> Be extremely portable
> sp.h is written in C99, and it compiles against any compiler and libc imaginable. It works on Linux, on Windows, on macOS. It works under a WASM host. It works in the browser. It works with MSVC, and MinGW, it works with or without libc, or with weird ones like Cosmopolitan. It works with the big compilers and it works with TCC.
> And, best of all, it does all all of that because it’s small, not because it’s big.
vs
> Non-goals
> Obscure architectures and OSes
> I write code for x86_64 and aarch64. WASM is becoming more important, but is still secondary to native targets. I don’t care to bloat the library to support a tiny fraction of use cases.
> That being said, if you’re interested in using the library on an unsupported platform, I’m more than happy to help, and if we can make the patch reasonable, to merge it.
Those are contradictory. Either the code is extremely portable, or it can't support "obscure" platforms, but not both.
Zig, one of the giants upon whose shoulders this library stands, coined a name for this
almost-but-not-quite-UTF encoding: WTF-8 and WTF-16. These encodings mean, simply, the
same as their UTF counterpart but allowing unpaired surrogates to pass through.
To give credit where credit is due, both WTF-8 and WTF-16 were devised by Simon Sapin [1] and Zig simply picked them up.[1] https://wtf-8.codeberg.page/
sizeof((T){0} = $value)
Wait, is a compound literal an l-value in that sense (as opposed to, just being able to take its reference)?! Take a look at the C99 standard Oh my, it indeed is (C99 §6.5.2.5 p5). Good to know!I had a hard time reading the wc code in the article. First I had to go to the GitHub to understand that "da" stands for dynamic array, and then understand that what the author calls wc is not at all the wc linux commands, which by default gives you the number of lines, words, and characters in a file, not the count of occurrences of each word in the file, which is what the proposed code does.
Also, since I had to read the GitHub README, another remark: it says that sp_io uses pthreads rather than fork and exec. Both of those approach (but especially pthreads) are contradictory to the explicit goals of programming against lowest level interfaces. I believe the lowest level syscall is clone3 [1], which gives you more fine grained control on what is shared between the parent and child processes, allowing to implement fork or threads.

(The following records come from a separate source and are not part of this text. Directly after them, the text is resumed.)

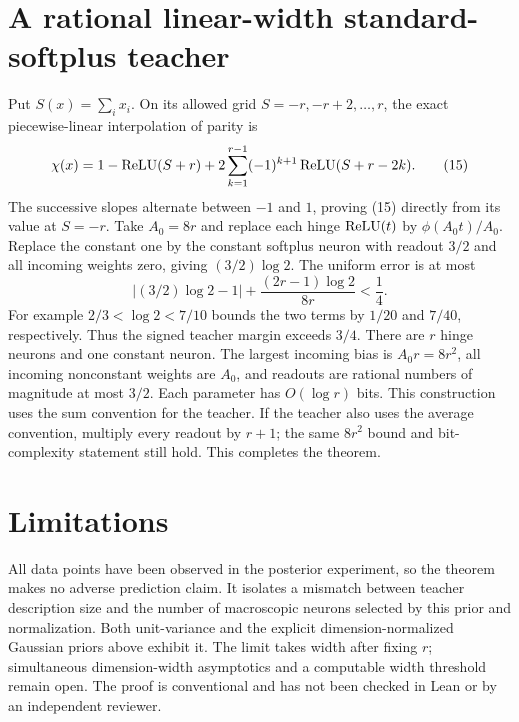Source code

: \documentclass[11pt]{article}
\begin{document}
\section{A rational linear-width standard-softplus teacher}
Put $S(x)=\sum_i x_i$. On its allowed grid
$S=-r,-r+2,\ldots,r$, the exact piecewise-linear interpolation of
parity is
\[
 \chi(x)=1-\operatorname{ReLU}(S+r)
       +2\sum_{k=1}^{r-1}(-1)^{k+1}\operatorname{ReLU}(S+r-2k).            \tag{15}
\]
The successive slopes alternate between $-1$ and $1$, proving (15)
directly from its value at $S=-r$.
Take $A_0=8r$ and replace each hinge $\operatorname{ReLU}(t)$ by
$\phi(A_0t)/A_0$. Replace the constant one by the constant softplus
neuron with readout $3/2$ and all incoming weights zero, giving
$(3/2)\log2$. The uniform error is at most
\[
 |(3/2)\log2-1|+\frac{(2r-1)\log2}{8r}<\frac14.
\]
For example $2/3<\log2<7/10$ bounds the two terms by $1/20$ and
$7/40$, respectively. Thus the signed teacher margin exceeds $3/4$.
There are $r$ hinge neurons and one constant neuron. The largest
incoming bias is $A_0r=8r^2$, all incoming nonconstant weights are
$A_0$, and readouts are rational numbers of magnitude at most $3/2$.
Each parameter has $O(\log r)$ bits. This construction uses the sum
convention for the teacher. If the teacher also uses the average
convention, multiply every readout by $r+1$; the same $8r^2$ bound and
bit-complexity statement still hold. This completes the theorem.

\section{Limitations}
All data points have been observed in the posterior experiment, so
the theorem makes no adverse prediction claim. It isolates a mismatch
between teacher description size and the number of macroscopic neurons
selected by this prior and normalization. Both unit-variance and the
explicit dimension-normalized Gaussian priors above exhibit it. The limit takes width
after fixing $r$; simultaneous dimension-width asymptotics and a
computable width threshold remain open. The proof is conventional and
has not been checked in Lean or by an independent reviewer.
\end{document}
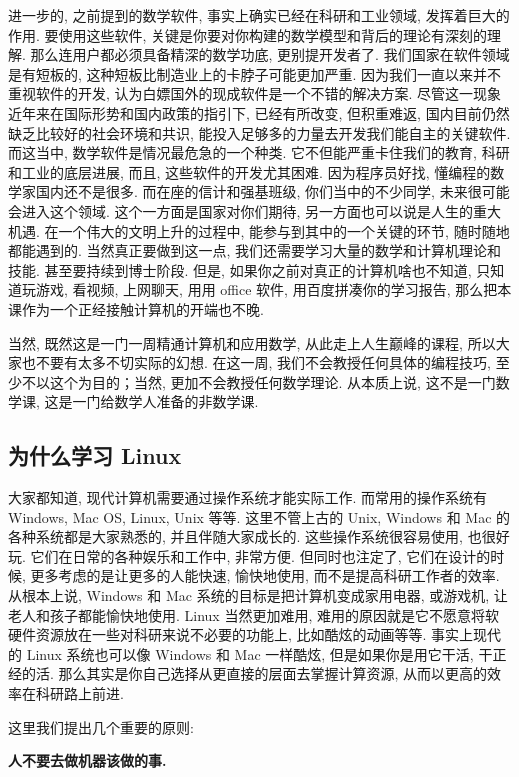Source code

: \documentclass[a4paper]{ctexart}
\begin{document}
进一步的, 之前提到的数学软件, 事实上确实已经在科研和工业领域, 发挥着巨大的作用. 要使用这些软件,
关键是你要对你构建的数学模型和背后的理论有深刻的理解. 那么连用户都必须具备精深的数学功底, 更别提开发者了.
我们国家在软件领域是有短板的, 这种短板比制造业上的卡脖子可能更加严重. 因为我们一直以来并不重视软件的开发,
认为白嫖国外的现成软件是一个不错的解决方案. 尽管这一现象近年来在国际形势和国内政策的指引下, 已经有所改变,
但积重难返, 国内目前仍然缺乏比较好的社会环境和共识, 能投入足够多的力量去开发我们能自主的关键软件. 而这当中,
数学软件是情况最危急的一个种类. 它不但能严重卡住我们的教育, 科研和工业的底层进展, 而且, 这些软件的开发尤其困难.
因为程序员好找, 懂编程的数学家国内还不是很多. 而在座的信计和强基班级, 你们当中的不少同学,
未来很可能会进入这个领域. 这个一方面是国家对你们期待, 另一方面也可以说是人生的重大机遇.
在一个伟大的文明上升的过程中, 能参与到其中的一个关键的环节, 随时随地都能遇到的. 当然真正要做到这一点,
我们还需要学习大量的数学和计算机理论和技能. 甚至要持续到博士阶段. 但是, 如果你之前对真正的计算机啥也不知道,
只知道玩游戏, 看视频, 上网聊天, 用用 office 软件, 用百度拼凑你的学习报告,
那么把本课作为一个正经接触计算机的开端也不晚.

当然, 既然这是一门一周精通计算机和应用数学, 从此走上人生巅峰的课程, 所以大家也不要有太多不切实际的幻想.
在这一周, 我们不会教授任何具体的编程技巧, 至少不以这个为目的；当然, 更加不会教授任何数学理论. 从本质上说,
这不是一门数学课, 这是一门给数学人准备的非数学课. 

\subsection{为什么学习 Linux}
大家都知道, 现代计算机需要通过操作系统才能实际工作. 而常用的操作系统有 Windows, Mac OS, Linux, Unix 等等.
这里不管上古的 Unix, Windows 和 Mac 的各种系统都是大家熟悉的, 并且伴随大家成长的. 这些操作系统很容易使用,
也很好玩. 它们在日常的各种娱乐和工作中, 非常方便. 但同时也注定了, 它们在设计的时候, 更多考虑的是让更多的人能快速,
愉快地使用, 而不是提高科研工作者的效率. 从根本上说, Windows 和 Mac 系统的目标是把计算机变成家用电器, 或游戏机, 
让老人和孩子都能愉快地使用. Linux 当然更加难用, 难用的原因就是它不愿意将软硬件资源放在一些对科研来说不必要的功能上,
比如酷炫的动画等等. 事实上现代的 Linux 系统也可以像 Windows 和 Mac 一样酷炫, 但是如果你是用它干活, 干正经的活.
那么其实是你自己选择从更直接的层面去掌握计算资源, 从而以更高的效率在科研路上前进.

这里我们提出几个重要的原则:

{\bf 人不要去做机器该做的事.}
\end{document}
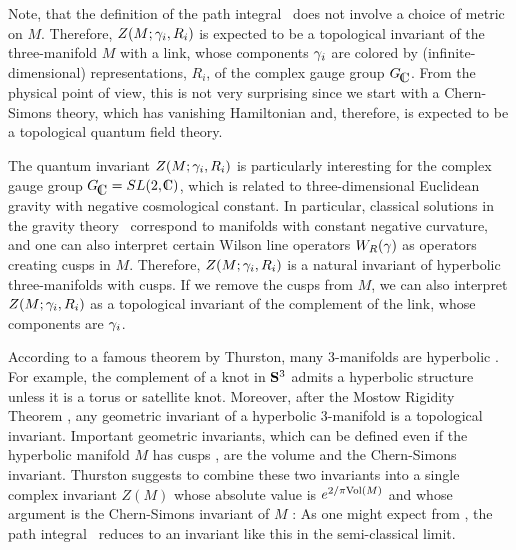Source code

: 
Note, that the definition of the path integral \zwpathint\
does not involve a choice of metric on $M$.
Therefore, $Z(M;\g_i, R_i)$ is expected to be a topological
invariant of the three-manifold $M$ with a link, whose components
$\g_i$ are colored by (infinite-dimensional) representations, $R_i$,
of the complex gauge group $\CCG$. From the physical point of view,
this is not very surprising since we start with a Chern-Simons theory,
which has vanishing Hamiltonian and, therefore, is expected to be
a topological quantum field theory.

The quantum invariant $Z(M;\g_i, R_i)$ is particularly interesting
for the complex gauge group $\CCG=SL(2,\IC)$,
which is related to
three-dimensional Euclidean gravity with negative cosmological
constant. In particular, classical solutions in the gravity
theory \igrav\ correspond to manifolds with constant negative
curvature, and one can also interpret certain
Wilson line operators $W_R (\g)$
as operators creating cusps in $M$. Therefore, $Z(M;\g_i, R_i)$
is a natural invariant of hyperbolic three-manifolds with cusps.
If we remove the cusps from $M$, we can also interpret
$Z(M;\g_i, R_i)$ as a topological invariant of the complement
of the link, whose components are $\g_i$.

According to a famous theorem by Thurston, many 3-manifolds
are hyperbolic \Thurston.
For example, the complement of a knot in $\S^3$ admits a hyperbolic
structure unless it is a torus or satellite knot.
Moreover, after the Mostow Rigidity Theorem \Mostow, any geometric
invariant of a hyperbolic 3-manifold is a topological invariant.
Important geometric invariants, which can be defined even if
the hyperbolic manifold $M$ has cusps \Meyerhoff,
are the volume and the Chern-Simons invariant.
Thurston suggests to combine these two invariants into a single
complex invariant $Z(M)$ whose absolute value is $e^{2/\pi \Vol (M)}$
and whose argument is the Chern-Simons invariant of $M$ \Thurston:
%
\eqn{}
%
As one might expect from \iks, the path integral \zpathint\
reduces to an invariant like this in the semi-classical limit.


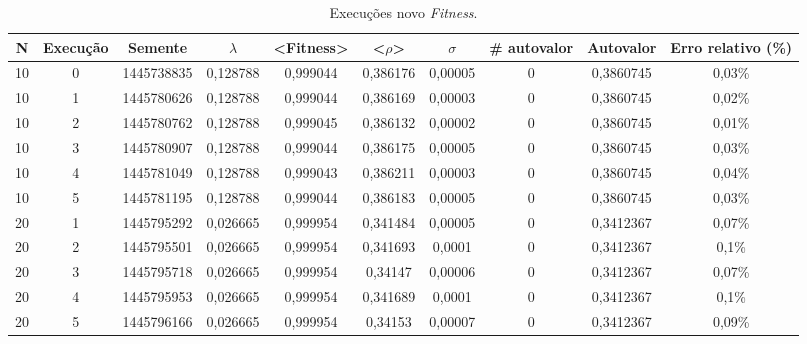 	\begin{landscape}
\begin{center}
\begin{table}[htbp]
\caption{Execuções novo \textit{Fitness}.}
\label{tab:execucoesNovoFitness}
\begin{tabular}{cccccccccc}
\hline \hline
   \textbf{N} & \textbf{Execução} & \textbf{Semente} & \textbf{$\lambda$} & \textbf{<Fitness>} & \textbf{<$\rho$>} & \textbf{$\sigma$} & \textbf{\# autovalor} & \textbf{Autovalor} & \textbf{Erro relativo (\%)} \\
\hline \hline
        10 &          0 & 1445738835 &   0,128788 &   0,999044 &   0,386176 &    0,00005 &          0 &  0,3860745 &     0,03\% \\
\hline
        10 &          1 & 1445780626 &   0,128788 &   0,999044 &   0,386169 &    0,00003 &          0 &  0,3860745 &     0,02\% \\
\hline
        10 &          2 & 1445780762 &   0,128788 &   0,999045 &   0,386132 &    0,00002 &          0 &  0,3860745 &     0,01\% \\
\hline
        10 &          3 & 1445780907 &   0,128788 &   0,999044 &   0,386175 &    0,00005 &          0 &  0,3860745 &     0,03\% \\
\hline
        10 &          4 & 1445781049 &   0,128788 &   0,999043 &   0,386211 &    0,00003 &          0 &  0,3860745 &     0,04\% \\
\hline
        10 &          5 & 1445781195 &   0,128788 &   0,999044 &   0,386183 &    0,00005 &          0 &  0,3860745 &     0,03\% \\
\hline
        20 &          1 & 1445795292 &   0,026665 &   0,999954 &   0,341484 &    0,00005 &          0 &  0,3412367 &     0,07\% \\
\hline
        20 &          2 & 1445795501 &   0,026665 &   0,999954 &   0,341693 &     0,0001 &          0 &  0,3412367 &      0,1\% \\
\hline
        20 &          3 & 1445795718 &   0,026665 &   0,999954 &    0,34147 &    0,00006 &          0 &  0,3412367 &     0,07\% \\
\hline
        20 &          4 & 1445795953 &   0,026665 &   0,999954 &   0,341689 &     0,0001 &          0 &  0,3412367 &      0,1\% \\
\hline
        20 &          5 & 1445796166 &   0,026665 &   0,999954 &    0,34153 &    0,00007 &          0 &  0,3412367 &     0,09\% \\

\end{tabular}
\end{table}
\end{center}
\end{landscape}
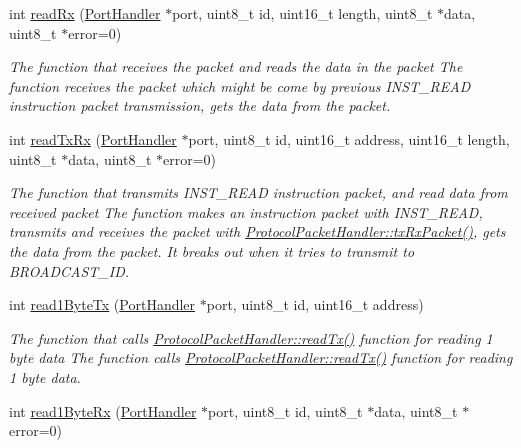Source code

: \begin{DoxyCompactItemize}
int \hyperlink{classmercury_1_1_protocol_packet_handler_af7ff32d0eca6395b92bf7efc02118a27}{read\+Rx} (\hyperlink{classmercury_1_1_port_handler}{Port\+Handler} $\ast$port, uint8\+\_\+t id, uint16\+\_\+t length, uint8\+\_\+t $\ast$data, uint8\+\_\+t $\ast$error=0)
\begin{DoxyCompactList}\small\item\em The function that receives the packet and reads the data in the packet  The function receives the packet which might be come by previous I\+N\+S\+T\+\_\+\+R\+E\+AD instruction packet transmission,  gets the data from the packet. \end{DoxyCompactList}\item 
int \hyperlink{classmercury_1_1_protocol_packet_handler_a368325ca9c0c783b1e88ef32a4544e51}{read\+Tx\+Rx} (\hyperlink{classmercury_1_1_port_handler}{Port\+Handler} $\ast$port, uint8\+\_\+t id, uint16\+\_\+t address, uint16\+\_\+t length, uint8\+\_\+t $\ast$data, uint8\+\_\+t $\ast$error=0)
\begin{DoxyCompactList}\small\item\em The function that transmits I\+N\+S\+T\+\_\+\+R\+E\+AD instruction packet, and read data from received packet  The function makes an instruction packet with I\+N\+S\+T\+\_\+\+R\+E\+AD,  transmits and receives the packet with \hyperlink{classmercury_1_1_protocol_packet_handler_a68b02f23af616886d0795ea12debd613}{Protocol\+Packet\+Handler\+::tx\+Rx\+Packet()},  gets the data from the packet.  It breaks out  when it tries to transmit to B\+R\+O\+A\+D\+C\+A\+S\+T\+\_\+\+ID. \end{DoxyCompactList}\item 
int \hyperlink{classmercury_1_1_protocol_packet_handler_a764ccc29353523b4a9d65fb4f49e8a34}{read1\+Byte\+Tx} (\hyperlink{classmercury_1_1_port_handler}{Port\+Handler} $\ast$port, uint8\+\_\+t id, uint16\+\_\+t address)
\begin{DoxyCompactList}\small\item\em The function that calls \hyperlink{classmercury_1_1_protocol_packet_handler_aebb2c28d6b3f2e87c7a56b757a24810b}{Protocol\+Packet\+Handler\+::read\+Tx()} function for reading 1 byte data  The function calls \hyperlink{classmercury_1_1_protocol_packet_handler_aebb2c28d6b3f2e87c7a56b757a24810b}{Protocol\+Packet\+Handler\+::read\+Tx()} function for reading 1 byte data. \end{DoxyCompactList}\item 
int \hyperlink{classmercury_1_1_protocol_packet_handler_a36f76224ff911f5bdcc7216ce0f552e3}{read1\+Byte\+Rx} (\hyperlink{classmercury_1_1_port_handler}{Port\+Handler} $\ast$port, uint8\+\_\+t id, uint8\+\_\+t $\ast$data, uint8\+\_\+t $\ast$error=0)

\end{DoxyCompactItemize}
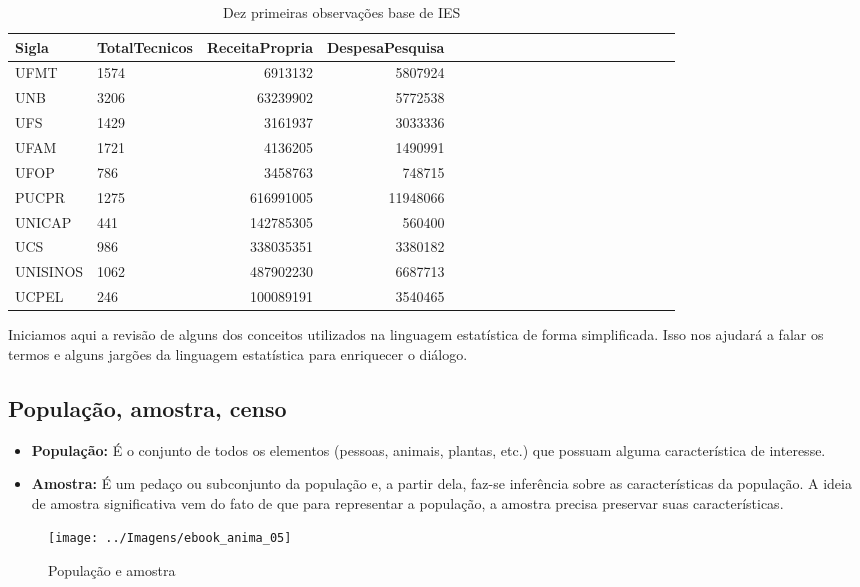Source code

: \documentclass[11pt,]{style/krantz}
\theoremstyle{definition}
\theoremstyle{definition}
\theoremstyle{definition}
\theoremstyle{remark}
\begin{document}
\begin{table}[!h]

\caption{\label{tab:tab01}Dez primeiras observações base de IES}
\centering
\begin{tabular}{llrrrllrrrllrrrllrrr}
\toprule
Sigla & TotalTecnicos & ReceitaPropria & DespesaPesquisa\\
\midrule
UFMT & 1574 & 6913132 & 5807924\\
UNB & 3206 & 63239902 & 5772538\\
UFS & 1429 & 3161937 & 3033336\\
UFAM & 1721 & 4136205 & 1490991\\
UFOP & 786 & 3458763 & 748715\\
\addlinespace
PUCPR & 1275 & 616991005 & 11948066\\
UNICAP & 441 & 142785305 & 560400\\
UCS & 986 & 338035351 & 3380182\\
UNISINOS & 1062 & 487902230 & 6687713\\
UCPEL & 246 & 100089191 & 3540465\\
\bottomrule
\end{tabular}
\end{table}

Iniciamos aqui a revisão de alguns dos conceitos utilizados na linguagem estatística de forma simplificada. Isso nos ajudará a falar os termos e alguns jargões da linguagem estatística para enriquecer o diálogo.

\hypertarget{populacao-amostra-censo}{%
\subsection{População, amostra, censo}\label{populacao-amostra-censo}}

\begin{itemize}
\item
  \textbf{População:} É o conjunto de todos os elementos (pessoas, animais, plantas, etc.) que possuam alguma característica de interesse.
\item
  \textbf{Amostra:} É um pedaço ou subconjunto da população e, a partir dela, faz-se inferência sobre as características da população. A ideia de amostra significativa vem do fato de que para representar a população, a amostra precisa preservar suas características.
\end{itemize}

\begin{figure}[H]

{\centering \texttt{[image: ../Imagens/ebook\_anima\_05]} 

}

\caption{População e amostra}\label{fig:fig05}
\end{figure}
\end{document}
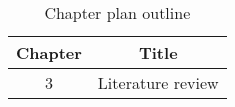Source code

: \begin{table}[h!]
\centering
\begin{tabular}{cc}
{Chapter} & {Title} \\ \midrule
{3} & {Literature review} \\
\end{tabular}
\caption{Chapter plan outline}
\label{table:1}
\end{table}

[1] https://manpages.debian.org/trixie/manpages-dev/clone3.2.en....
Pointer/length is not just for strings - but for all arrays.
See my proposal:
I agree that pointer and length is better than null-terminated strings (although it is difficult in C, and as they mention you will have to use a macro (or some additional functions) to work this in C).
Making the C standard library directly against syscalls is also a good idea, although in some cases you might have an implementation that needs to not do this for some reason, generally it is better for the standard library directly against syscalls.
FILE object is sometimes useful especially if you have functions such as fopencookie and open_memstream; but it might be useful (although probably not with C) to be able to optimize parts of a program that only use a single implementation of the FILE interface (or a subset of its functions, e.g. that does not use seeking).
Works nicely on Linux where the syscall interface is explicitly stable, but on many (most?) other platforms this is not the case.
> There Is No Heap
I don't understand what this means, when it's followed by the definition of a heap allocation interface. The paragraph after the code block conveys no useful information.
> Null-terminated strings are the devil’s work
Agreed! I also find the stance regarding perf optimization agreeable.
If the only problem with C was that the stdlib is terrible that would be a very different situation.
There are much more fundamental problems with the language. Problems that are entirely understandable in K&R C but aren't acceptable half a century later. A "high quality" standard library can't fix these problems. In some cases it can paper over them though not others, and even then the actual problem wasn't fixed it's just not obvious with superficial examination any more.
First, the type system is crap. The array types don't work across function boundaries, there's no Empty type at all, you are provided with a user defined product type with names, but not one without names etc. There is no fat pointer type, slice reference, nothing like that.
Second, naming is also crap. There's no namespacing feature provided so you're left with the convention of picking a few letters as a prefix and hoping it doesn't overlap and yet is succinct enough to not be annoying.
Third, everything coerces, all the coercions you could want if you like coercions, and then ten times that many on top. Some people really like coercions, C will see them learn that actually they don't like them that much.
Probably I would have made different choices. For example, I'd rather have many modules that can be individually included, than one giant file.
Also from a purely aesthetic point of view, I would have opted for more readable function and type names: no sp_ prefix, recognizable names like dict istead of ht, vec instead of da, etc.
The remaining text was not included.